Pago Vicario
- Pago Vicario lies geographically within the La Mancha DOP in the province of Ciudad Real in the region of Castilla–La Mancha
- Official name: Denominación de Origen Protegida Pago Vicario / Vino de Pago Vicario
- Type: Denominación de Origen Protegida (DOP) / Vino de Pago (VP)
- Year established: 2019
- Country: Spain
- Size of planted vineyards: 130 hectares (321 acres)
- Varietals produced: Red: Tempranillo, Garnacha, Graciano, Cabernet Sauvignon, Merlot, Syrah, Petit Verdot. Whites: Sauvignon Blanc, Chardonnay
- No. of wineries: 1

= El Vicario =

Spanish wine region

Pago Vicario is a Spanish winery in Castilla–La Mancha, Spain.
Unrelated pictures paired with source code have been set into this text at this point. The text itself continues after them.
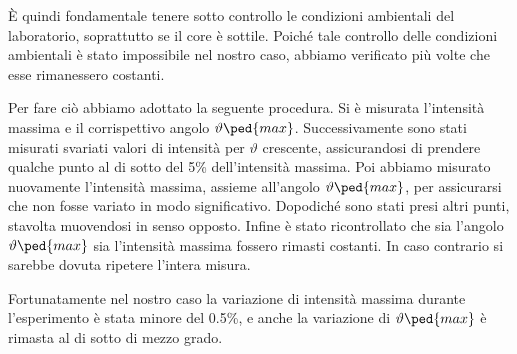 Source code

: È quindi fondamentale tenere sotto controllo le condizioni ambientali del laboratorio, soprattutto se il core è sottile. Poiché tale controllo delle condizioni ambientali è stato impossibile nel nostro caso, abbiamo verificato più volte che esse rimanessero costanti.

Per fare ciò abbiamo adottato la seguente procedura. Si è misurata l'intensità massima e il corrispettivo angolo $\vartheta\ped{max}$.
Successivamente sono stati misurati svariati valori di intensità per $\vartheta$ crescente, assicurandosi di prendere qualche punto
al di sotto del 5\% dell'intensità massima. Poi abbiamo misurato nuovamente l'intensità massima, assieme all'angolo $\vartheta\ped{max}$,
per assicurarsi che non fosse variato in modo significativo. Dopodiché sono stati presi altri punti, stavolta muovendosi in senso opposto.
Infine è stato ricontrollato che sia l'angolo $\vartheta\ped{max}$ sia l'intensità massima fossero rimasti costanti. In caso
contrario si sarebbe dovuta ripetere l'intera misura.

Fortunatamente nel nostro caso la variazione di intensità massima durante l'esperimento è stata minore del 0.5\%, e anche la variazione
di $\vartheta\ped{max}$ è rimasta al di sotto di mezzo grado. 
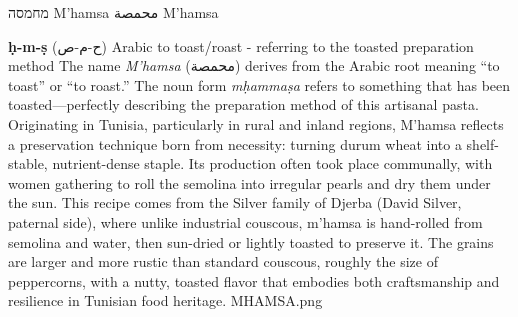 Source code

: 
\multilingualrecipetitle
    {\texthebrew{מחמסה}}
    {M'hamsa}
    {\textarabic{محمصة}}
    {M'hamsa}

\leftpagecontent
    {\textbf{ḥ-m-ṣ} (\textarabic{ح-م-ص})}
    {Arabic}
    {to toast/roast - referring to the toasted preparation method}
    {The name \textit{M'hamsa} (\textarabic{محمصة}) derives from the Arabic root meaning ``to toast'' or ``to roast.'' The noun form \textit{mḥammaṣa} refers to something that has been toasted---perfectly describing the preparation method of this artisanal pasta.}
    {Originating in Tunisia, particularly in rural and inland regions, M'hamsa reflects a preservation technique born from necessity: turning durum wheat into a shelf-stable, nutrient-dense staple. Its production often took place communally, with women gathering to roll the semolina into irregular pearls and dry them under the sun. This recipe comes from the Silver family of Djerba (David Silver, paternal side), where unlike industrial couscous, m'hamsa is hand-rolled from semolina and water, then sun-dried or lightly toasted to preserve it. The grains are larger and more rustic than standard couscous, roughly the size of peppercorns, with a nutty, toasted flavor that embodies both craftsmanship and resilience in Tunisian food heritage.}
    {MHAMSA.png}

\clearpage

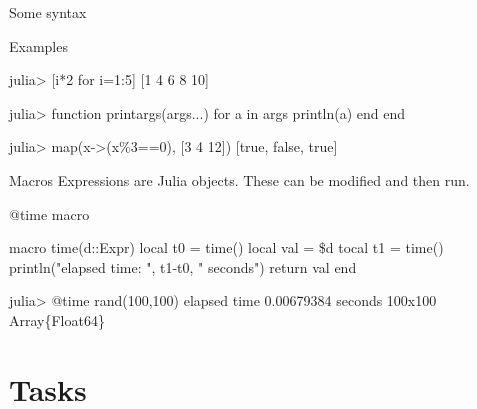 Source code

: \documentclass{beamer}
\begin{document}
	\begin{frame}[fragile]{Some syntax}
		\begin{block}{Examples}
			\begin{semiverbatim}
			julia> [i*2 for i=1:5]   
			[1 4 6 8 10]
			
			julia> function printargs(args...)
			         for a in args
		 	           println(a)
			         end
			       end

			julia> map(x->(x\%3==0), [3 4 12])
			[true, false, true]        
			\end{semiverbatim}
		\end{block}
	\end{frame}

	\begin{frame}[fragile]{Macros}
		Expressions are Julia objects. These can be modified and then run.
		\begin{block}{@time macro}
			\begin{semiverbatim}
			macro time(d::Expr) 
			  local t0 = time()
			  local val = \$d
			  tocal t1 = time()
			  println("elapsed time: ", t1-t0, " seconds")
			  return val
			end

			julia> @time rand(100,100)
			elapsed time 0.00679384 seconds
			100x100 Array\{Float64\}
			\end{semiverbatim}
		\end{block}
	\end{frame}

	\section{Tasks}
\end{document}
The winery uses the Vino de Pago wine appellation, a classification for Spanish wine applied to individual vineyards or wine estates, unlike the Denominación de Origen Protegida (DOP) or Denominación de Origen Calificada (DOCa) which is applied to an entire wine region. The Pago Vicario winery was formed as a Vino de Pago in 2019, and geographically it lies within the extent of the La Mancha DOP.